Try it -
Starting with the first line below, extract each line through the one that contains "in fulfillment of the \\", inclusive, excluding pictures.

(Records from a collection)

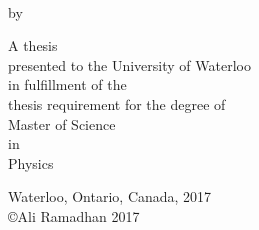 \begin{titlepage}
    \begin{center}
      \large  
      
      \hfill
      \vfill
      
      \begin{spacing}{1.00}
        {\LARGE \myTitle \\ \bigskip}
      \end{spacing}

      
      by \\ \bigskip
      
      {\Large \myName}
      
      \vfill
      
      A thesis \\
      presented to the University of Waterloo \\
      in fulfillment of the \\
      thesis requirement for the degree of \\
      Master of Science \\
      in \\
      Physics
      
      \vfill
      
      Waterloo, Ontario, Canada, 2017 \\
      \vspace{1 em}
      \copyright Ali Ramadhan 2017
      
      \vfill
      
    \end{center}
\end{titlepage}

Answer space -
 \begin{titlepage}
    \begin{center}
      \large  
      
      \hfill
      \vfill
      
      \begin{spacing}{1.00}
        {\LARGE \myTitle \\ \bigskip}
      \end{spacing}

      
      by \\ \bigskip
      
      {\Large \myName}
      
      \vfill
      
      A thesis \\
      presented to the University of Waterloo \\
      in fulfillment of the \\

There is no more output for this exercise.